The most immediately satisfying aspect of “The Tree of Life,” comes from Emmanuel Lubezki’s masterful cinematography. On a visual level, this film is the most breathtakingly stunning in years, if not decades. Some shots are so surreally penetrating that they plumb the deepest levels of the soul and evoke feelings beyond the realm of human understanding. Lubezki’s camera work and Malick’s direction has the potential to change the way movies are made.
In spite of its supreme visual beauty, “The Tree of Life,” is not an entertaining film, though it does have some funny moments, in fact, it is hardly a film at all in the conventional sense.
Malick is not a filmmaker. Rather, he is a poet-philosopher who happens to use film as his medium. This is his greatest asset, and his greatest failing.

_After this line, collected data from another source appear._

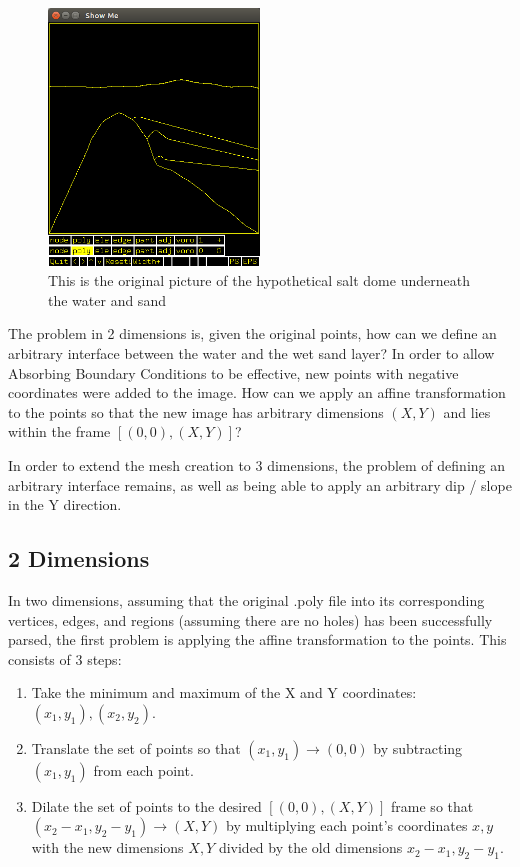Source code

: \begin{figure}[H]
\centering
\includegraphics[width=0.5\textwidth]{Images/Original-Couches5.png}
\caption{This is the original picture of the hypothetical salt dome underneath the water and sand}
\label{fig:originalCouches5}
\end{figure}

The problem in 2 dimensions is, given the original points, how can we define an arbitrary interface between the water and the wet sand layer? In order to allow Absorbing Boundary Conditions to be effective, new points with negative coordinates were added to the image. How can we apply an affine transformation to the points so that the new image has arbitrary dimensions $(X,Y)$ and lies within the frame $[(0,0),(X,Y)]$? 

In order to extend the mesh creation to 3 dimensions, the problem of defining an arbitrary interface remains, as well as being able to apply an arbitrary dip / slope in the Y direction. 



\subsection{2 Dimensions}

In two dimensions, assuming that the original .poly file into its corresponding vertices, edges, and regions (assuming there are no holes) has been successfully parsed, the first problem is applying the affine transformation to the points. This consists of 3 steps:

\begin{enumerate}
\item Take the minimum and maximum of the X and Y coordinates: $(x_1, y_1), (x_2, y_2)$.
\item Translate the set of points so that $(x_1,y_1) \rightarrow (0,0)$ by subtracting $(x_1,y_1)$ from each point.
\item Dilate the set of points to the desired $[(0,0),(X,Y)]$ frame so that $(x_2 - x_1, y_2 - y_1) \rightarrow (X,Y)$ by multiplying each point's coordinates $x,y$ with the new dimensions $X,Y$ divided by the old dimensions $x_2 - x_1, y_2 - y_1$.
\end{enumerate}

Malick’s visual poetry is best understood when viewed from outside the world of cinema. “The Tree of Life” holds many emotional and philosophical ideas in common with “Look Homeward, Angel,” by American novelist Thomas Wolfe. In the book, Wolfe tells a similar coming-of-age story, albeit more conventional in nature, and Wolfe’s language is as poetic and elevated as Malick’s images.
“Naked and alone we came into exile,” Wolfe writes. “In her dark womb we did not know our mother’s face … Which of us has known his brother? Which of us has looked into his father’s heart? … Remembering speechlessly we seek the great forgotten language, the lost lane-end into heaven, a stone, a leaf, an unfound door. Where? When? … O lost, and by the wind grieved, ghost, come back again.”
Unfortunately, many people will not choose to see “The Tree of Life,” because its dense and inaccessible structure will make all moviegoers want to get up and leave after about 30 minutes. Its narrative flows at the pace of tar and molasses, but that is precisely what makes it great. Malick’s film teeters on the precipice of creation, it stands between the elevation of high art and the long and lonely tumble into oblivion.
Had Malick chosen to tell his story in a conventional way, the film would surely have ended up a sappy, spineless, insubstantial mess. What he gives us instead is a film that latches on to the memory of all who see it. The viewing experience is uncomfortable, but in the days after, the memory of the images and the story comes into clearer focus, rooted in the mind as a tree drinks deeply of the earth.